• **WHAT IS NEEDED**
Take each line from the entries that holds "bicolor" and copy it out.

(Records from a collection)
□ □ □ □ □ □ □

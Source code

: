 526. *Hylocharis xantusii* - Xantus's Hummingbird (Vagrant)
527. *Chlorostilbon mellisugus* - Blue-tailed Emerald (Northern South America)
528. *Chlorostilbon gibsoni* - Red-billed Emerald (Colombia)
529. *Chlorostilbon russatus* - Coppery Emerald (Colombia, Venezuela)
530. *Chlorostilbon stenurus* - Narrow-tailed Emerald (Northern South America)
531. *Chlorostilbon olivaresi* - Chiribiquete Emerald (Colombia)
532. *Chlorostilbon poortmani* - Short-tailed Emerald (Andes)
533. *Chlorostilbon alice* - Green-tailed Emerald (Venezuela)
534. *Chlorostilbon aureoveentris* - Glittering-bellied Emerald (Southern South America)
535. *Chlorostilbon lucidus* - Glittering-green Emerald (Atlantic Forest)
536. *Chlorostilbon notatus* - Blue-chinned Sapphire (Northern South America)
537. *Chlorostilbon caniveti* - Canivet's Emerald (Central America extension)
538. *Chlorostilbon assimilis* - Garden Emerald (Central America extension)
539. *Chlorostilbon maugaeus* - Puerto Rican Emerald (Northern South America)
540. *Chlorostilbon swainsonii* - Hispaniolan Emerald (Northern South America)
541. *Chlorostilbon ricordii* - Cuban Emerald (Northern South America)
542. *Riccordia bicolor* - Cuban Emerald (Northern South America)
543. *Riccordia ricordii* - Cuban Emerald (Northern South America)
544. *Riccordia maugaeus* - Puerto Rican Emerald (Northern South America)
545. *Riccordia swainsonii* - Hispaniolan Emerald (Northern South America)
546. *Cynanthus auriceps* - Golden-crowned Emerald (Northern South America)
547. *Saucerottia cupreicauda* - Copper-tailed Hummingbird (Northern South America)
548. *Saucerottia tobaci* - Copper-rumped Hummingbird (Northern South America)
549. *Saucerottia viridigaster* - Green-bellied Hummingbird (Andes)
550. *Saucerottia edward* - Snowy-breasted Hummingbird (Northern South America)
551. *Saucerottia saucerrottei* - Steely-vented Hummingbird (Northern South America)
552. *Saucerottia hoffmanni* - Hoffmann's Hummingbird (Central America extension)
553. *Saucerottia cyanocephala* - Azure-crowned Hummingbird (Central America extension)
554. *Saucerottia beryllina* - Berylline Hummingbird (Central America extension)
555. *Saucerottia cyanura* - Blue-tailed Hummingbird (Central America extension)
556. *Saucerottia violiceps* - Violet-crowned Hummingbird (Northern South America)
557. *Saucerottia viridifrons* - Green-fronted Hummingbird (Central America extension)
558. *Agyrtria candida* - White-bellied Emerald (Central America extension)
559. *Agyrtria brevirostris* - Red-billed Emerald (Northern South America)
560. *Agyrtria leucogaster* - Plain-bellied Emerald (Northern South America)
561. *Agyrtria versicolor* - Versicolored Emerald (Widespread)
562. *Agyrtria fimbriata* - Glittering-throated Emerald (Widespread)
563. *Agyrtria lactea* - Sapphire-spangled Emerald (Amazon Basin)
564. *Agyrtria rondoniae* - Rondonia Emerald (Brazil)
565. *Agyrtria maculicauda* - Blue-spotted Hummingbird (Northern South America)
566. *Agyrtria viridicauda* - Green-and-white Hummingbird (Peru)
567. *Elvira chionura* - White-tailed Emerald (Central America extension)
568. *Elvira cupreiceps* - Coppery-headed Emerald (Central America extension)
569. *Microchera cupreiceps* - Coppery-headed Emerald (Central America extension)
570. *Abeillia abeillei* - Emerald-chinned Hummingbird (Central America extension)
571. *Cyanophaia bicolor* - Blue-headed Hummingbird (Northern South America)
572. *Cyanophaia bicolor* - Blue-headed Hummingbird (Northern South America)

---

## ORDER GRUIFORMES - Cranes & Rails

□ □ □ □ □ □ □

• **RESPONSE AREA**
542. *Riccordia bicolor* - Cuban Emerald (Northern South America)
571. *Cyanophaia bicolor* - Blue-headed Hummingbird (Northern South America)
572. *Cyanophaia bicolor* - Blue-headed Hummingbird (Northern South America)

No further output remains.